[Collection entries]
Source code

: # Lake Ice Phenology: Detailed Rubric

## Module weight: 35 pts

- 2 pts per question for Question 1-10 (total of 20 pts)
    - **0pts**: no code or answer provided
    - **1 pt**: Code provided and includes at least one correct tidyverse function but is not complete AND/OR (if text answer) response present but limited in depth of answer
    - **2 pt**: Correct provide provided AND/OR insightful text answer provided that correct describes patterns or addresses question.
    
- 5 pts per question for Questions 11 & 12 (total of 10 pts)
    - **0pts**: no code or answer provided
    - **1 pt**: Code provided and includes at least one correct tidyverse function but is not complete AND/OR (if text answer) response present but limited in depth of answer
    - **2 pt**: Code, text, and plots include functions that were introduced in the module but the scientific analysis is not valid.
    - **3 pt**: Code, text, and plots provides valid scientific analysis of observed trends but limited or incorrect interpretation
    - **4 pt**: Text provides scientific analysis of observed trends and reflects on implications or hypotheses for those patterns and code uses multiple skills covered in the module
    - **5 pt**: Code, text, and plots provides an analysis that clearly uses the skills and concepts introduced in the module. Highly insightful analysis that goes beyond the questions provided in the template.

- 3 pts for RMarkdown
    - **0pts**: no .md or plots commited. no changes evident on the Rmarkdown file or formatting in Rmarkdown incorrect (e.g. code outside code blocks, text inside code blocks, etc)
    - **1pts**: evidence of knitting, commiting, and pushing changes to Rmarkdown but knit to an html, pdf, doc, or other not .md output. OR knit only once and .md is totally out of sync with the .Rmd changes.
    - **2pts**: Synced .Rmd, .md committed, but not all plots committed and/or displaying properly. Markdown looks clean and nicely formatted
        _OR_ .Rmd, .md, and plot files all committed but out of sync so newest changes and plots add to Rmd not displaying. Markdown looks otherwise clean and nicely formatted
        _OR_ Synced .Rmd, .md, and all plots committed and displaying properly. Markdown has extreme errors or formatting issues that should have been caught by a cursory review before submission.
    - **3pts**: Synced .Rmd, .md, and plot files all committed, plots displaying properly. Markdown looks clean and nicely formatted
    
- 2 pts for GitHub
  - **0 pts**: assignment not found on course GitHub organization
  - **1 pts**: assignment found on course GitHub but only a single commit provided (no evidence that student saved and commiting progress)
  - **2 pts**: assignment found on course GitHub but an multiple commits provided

■ WORK REQUEST:
Repeat the data exactly, with every line included.

■ ANSWER TO THIS EXERCISE:
Source code

: # Lake Ice Phenology: Detailed Rubric

## Module weight: 35 pts

- 2 pts per question for Question 1-10 (total of 20 pts)
    - **0pts**: no code or answer provided
    - **1 pt**: Code provided and includes at least one correct tidyverse function but is not complete AND/OR (if text answer) response present but limited in depth of answer
    - **2 pt**: Correct provide provided AND/OR insightful text answer provided that correct describes patterns or addresses question.
    
- 5 pts per question for Questions 11 & 12 (total of 10 pts)
    - **0pts**: no code or answer provided
    - **1 pt**: Code provided and includes at least one correct tidyverse function but is not complete AND/OR (if text answer) response present but limited in depth of answer
    - **2 pt**: Code, text, and plots include functions that were introduced in the module but the scientific analysis is not valid.
    - **3 pt**: Code, text, and plots provides valid scientific analysis of observed trends but limited or incorrect interpretation
    - **4 pt**: Text provides scientific analysis of observed trends and reflects on implications or hypotheses for those patterns and code uses multiple skills covered in the module
    - **5 pt**: Code, text, and plots provides an analysis that clearly uses the skills and concepts introduced in the module. Highly insightful analysis that goes beyond the questions provided in the template.

- 3 pts for RMarkdown
    - **0pts**: no .md or plots commited. no changes evident on the Rmarkdown file or formatting in Rmarkdown incorrect (e.g. code outside code blocks, text inside code blocks, etc)
    - **1pts**: evidence of knitting, commiting, and pushing changes to Rmarkdown but knit to an html, pdf, doc, or other not .md output. OR knit only once and .md is totally out of sync with the .Rmd changes.
    - **2pts**: Synced .Rmd, .md committed, but not all plots committed and/or displaying properly. Markdown looks clean and nicely formatted
        _OR_ .Rmd, .md, and plot files all committed but out of sync so newest changes and plots add to Rmd not displaying. Markdown looks otherwise clean and nicely formatted
        _OR_ Synced .Rmd, .md, and all plots committed and displaying properly. Markdown has extreme errors or formatting issues that should have been caught by a cursory review before submission.
    - **3pts**: Synced .Rmd, .md, and plot files all committed, plots displaying properly. Markdown looks clean and nicely formatted
    
- 2 pts for GitHub
  - **0 pts**: assignment not found on course GitHub organization
  - **1 pts**: assignment found on course GitHub but only a single commit provided (no evidence that student saved and commiting progress)
  - **2 pts**: assignment found on course GitHub but an multiple commits provided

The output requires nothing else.